# [Work instruction]
Both the line containing "We use symmetric" and the line containing "The work for" belong to the span. Output exactly that span from the listing below, and nothing outside it.
● ● ●
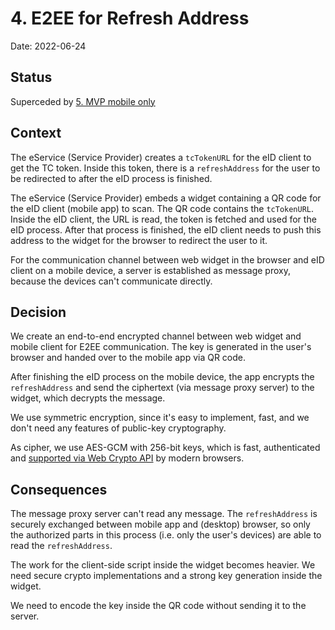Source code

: # 4. E2EE for Refresh Address

Date: 2022-06-24

## Status

Superceded by [5. MVP mobile only](0005-mvp-mobile-only.md)

## Context

The eService (Service Provider) creates a `tcTokenURL` for the eID client to get the TC token. Inside this token, there is a `refreshAddress` for the user to be redirected to after the eID process is finished.

The eService (Service Provider) embeds a widget containing a QR code for the eID client (mobile app) to scan. The QR code contains the `tcTokenURL`. Inside the eID client, the URL is read, the token is fetched and used for the eID process. After that process is finished, the eID client needs to push this address to the widget for the browser to redirect the user to it.

For the communication channel between web widget in the browser and eID client on a mobile device, a server is established as message proxy, because the devices can't communicate directly.

## Decision

We create an end-to-end encrypted channel between web widget and mobile client for E2EE communication. The key is generated in the user's browser and handed over to the mobile app via QR code.

After finishing the eID process on the mobile device, the app encrypts the `refreshAddress` and send the ciphertext (via message proxy server) to the widget, which decrypts the message.

We use symmetric encryption, since it's easy to implement, fast, and we don't need any features of public-key cryptography.

As cipher, we use AES-GCM with 256-bit keys, which is fast, authenticated and [supported via Web Crypto API](https://developer.mozilla.org/en-US/docs/Web/API/SubtleCrypto) by modern browsers.

## Consequences

The message proxy server can't read any message. The `refreshAddress` is securely exchanged between mobile app and (desktop) browser, so only the authorized parts in this process (i.e. only the user's devices) are able to read the `refreshAddress`.

The work for the client-side script inside the widget becomes heavier. We need secure crypto implementations and a strong key generation inside the widget.

We need to encode the key inside the QR code without sending it to the server.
● ● ●
# [Exercise output]
We use symmetric encryption, since it's easy to implement, fast, and we don't need any features of public-key cryptography.

As cipher, we use AES-GCM with 256-bit keys, which is fast, authenticated and [supported via Web Crypto API](https://developer.mozilla.org/en-US/docs/Web/API/SubtleCrypto) by modern browsers.

## Consequences

The message proxy server can't read any message. The `refreshAddress` is securely exchanged between mobile app and (desktop) browser, so only the authorized parts in this process (i.e. only the user's devices) are able to read the `refreshAddress`.

The work for the client-side script inside the widget becomes heavier. We need secure crypto implementations and a strong key generation inside the widget.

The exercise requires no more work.